* Excerpts from a dataset *
>>
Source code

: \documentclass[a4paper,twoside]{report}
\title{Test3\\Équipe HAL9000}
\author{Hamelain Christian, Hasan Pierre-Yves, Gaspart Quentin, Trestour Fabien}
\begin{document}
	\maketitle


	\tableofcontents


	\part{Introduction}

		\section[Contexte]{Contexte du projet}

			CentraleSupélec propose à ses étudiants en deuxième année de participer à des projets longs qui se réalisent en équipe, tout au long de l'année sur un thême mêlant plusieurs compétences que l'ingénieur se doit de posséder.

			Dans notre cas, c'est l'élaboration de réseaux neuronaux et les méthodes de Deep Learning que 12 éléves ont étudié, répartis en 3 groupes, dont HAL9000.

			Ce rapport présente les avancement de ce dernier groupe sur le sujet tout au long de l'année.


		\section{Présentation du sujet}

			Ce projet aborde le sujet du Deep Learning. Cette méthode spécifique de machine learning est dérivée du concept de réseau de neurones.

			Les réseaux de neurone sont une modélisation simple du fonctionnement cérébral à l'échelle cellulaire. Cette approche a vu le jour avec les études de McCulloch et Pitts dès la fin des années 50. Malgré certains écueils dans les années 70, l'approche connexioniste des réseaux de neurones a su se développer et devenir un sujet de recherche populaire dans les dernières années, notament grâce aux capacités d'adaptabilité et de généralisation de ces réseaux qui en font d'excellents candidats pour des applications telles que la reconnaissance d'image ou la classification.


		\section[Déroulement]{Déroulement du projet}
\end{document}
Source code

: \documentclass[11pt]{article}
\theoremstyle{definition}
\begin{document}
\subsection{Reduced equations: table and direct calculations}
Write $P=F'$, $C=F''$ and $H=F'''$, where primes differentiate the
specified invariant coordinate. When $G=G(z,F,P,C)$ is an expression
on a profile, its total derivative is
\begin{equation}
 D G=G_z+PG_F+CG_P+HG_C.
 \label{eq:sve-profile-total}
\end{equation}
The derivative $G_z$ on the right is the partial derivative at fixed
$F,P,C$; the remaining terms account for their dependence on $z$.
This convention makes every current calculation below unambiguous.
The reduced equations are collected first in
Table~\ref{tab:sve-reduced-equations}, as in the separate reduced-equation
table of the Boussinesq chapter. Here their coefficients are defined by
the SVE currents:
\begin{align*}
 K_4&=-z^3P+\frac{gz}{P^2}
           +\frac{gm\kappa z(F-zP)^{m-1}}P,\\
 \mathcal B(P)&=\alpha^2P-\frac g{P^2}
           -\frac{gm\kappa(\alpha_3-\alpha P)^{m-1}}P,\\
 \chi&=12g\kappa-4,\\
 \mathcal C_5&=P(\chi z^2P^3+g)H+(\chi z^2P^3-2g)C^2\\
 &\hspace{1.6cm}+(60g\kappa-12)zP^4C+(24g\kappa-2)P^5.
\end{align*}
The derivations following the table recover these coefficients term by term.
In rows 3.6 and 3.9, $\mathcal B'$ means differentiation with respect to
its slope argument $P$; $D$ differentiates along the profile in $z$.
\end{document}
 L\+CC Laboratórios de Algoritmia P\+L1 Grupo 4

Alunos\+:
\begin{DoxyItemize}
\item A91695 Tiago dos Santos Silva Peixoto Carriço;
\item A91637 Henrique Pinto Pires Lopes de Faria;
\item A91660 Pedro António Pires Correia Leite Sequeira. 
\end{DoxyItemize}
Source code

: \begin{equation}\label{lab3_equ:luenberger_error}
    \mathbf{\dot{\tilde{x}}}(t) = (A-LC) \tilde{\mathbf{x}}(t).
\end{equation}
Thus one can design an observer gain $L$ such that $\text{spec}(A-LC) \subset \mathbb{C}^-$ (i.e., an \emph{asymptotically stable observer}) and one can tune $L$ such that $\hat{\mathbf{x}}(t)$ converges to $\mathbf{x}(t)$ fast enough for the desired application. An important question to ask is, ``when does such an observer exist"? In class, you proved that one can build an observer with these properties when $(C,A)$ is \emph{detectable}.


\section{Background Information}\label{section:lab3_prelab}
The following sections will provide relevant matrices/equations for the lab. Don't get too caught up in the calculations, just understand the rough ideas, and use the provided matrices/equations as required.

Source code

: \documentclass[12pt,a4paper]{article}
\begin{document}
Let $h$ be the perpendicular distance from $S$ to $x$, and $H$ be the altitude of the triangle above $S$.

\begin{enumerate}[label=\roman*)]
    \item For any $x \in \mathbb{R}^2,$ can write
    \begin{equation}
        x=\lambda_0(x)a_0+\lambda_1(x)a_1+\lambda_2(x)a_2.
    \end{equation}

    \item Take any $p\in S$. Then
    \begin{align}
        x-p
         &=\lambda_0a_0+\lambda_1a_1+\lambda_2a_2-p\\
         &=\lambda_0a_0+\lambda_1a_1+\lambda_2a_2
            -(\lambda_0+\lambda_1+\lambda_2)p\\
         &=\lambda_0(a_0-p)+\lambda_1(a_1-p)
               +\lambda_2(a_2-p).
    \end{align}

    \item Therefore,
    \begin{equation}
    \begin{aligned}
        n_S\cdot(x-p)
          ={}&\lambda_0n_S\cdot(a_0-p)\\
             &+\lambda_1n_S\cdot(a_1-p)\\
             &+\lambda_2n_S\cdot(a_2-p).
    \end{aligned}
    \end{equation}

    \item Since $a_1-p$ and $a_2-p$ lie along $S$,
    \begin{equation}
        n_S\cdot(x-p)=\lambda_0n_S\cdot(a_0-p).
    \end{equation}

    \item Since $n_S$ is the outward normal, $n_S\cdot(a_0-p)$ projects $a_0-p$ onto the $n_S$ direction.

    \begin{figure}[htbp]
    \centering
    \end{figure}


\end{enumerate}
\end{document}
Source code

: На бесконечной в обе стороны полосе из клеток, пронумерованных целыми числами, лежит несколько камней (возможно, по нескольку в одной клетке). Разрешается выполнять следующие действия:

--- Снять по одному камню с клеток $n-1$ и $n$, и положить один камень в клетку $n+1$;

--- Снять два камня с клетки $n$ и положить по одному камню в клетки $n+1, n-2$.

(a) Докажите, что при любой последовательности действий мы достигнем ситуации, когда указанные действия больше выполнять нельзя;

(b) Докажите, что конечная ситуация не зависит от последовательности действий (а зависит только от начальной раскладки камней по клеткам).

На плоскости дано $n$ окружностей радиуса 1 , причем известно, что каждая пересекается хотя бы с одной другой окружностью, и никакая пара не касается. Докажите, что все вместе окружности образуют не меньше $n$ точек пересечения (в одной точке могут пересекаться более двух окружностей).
<<
* TO DO *
Number of lines above containing "label": give it, with no other text.

* SOLUTION BELOW *
4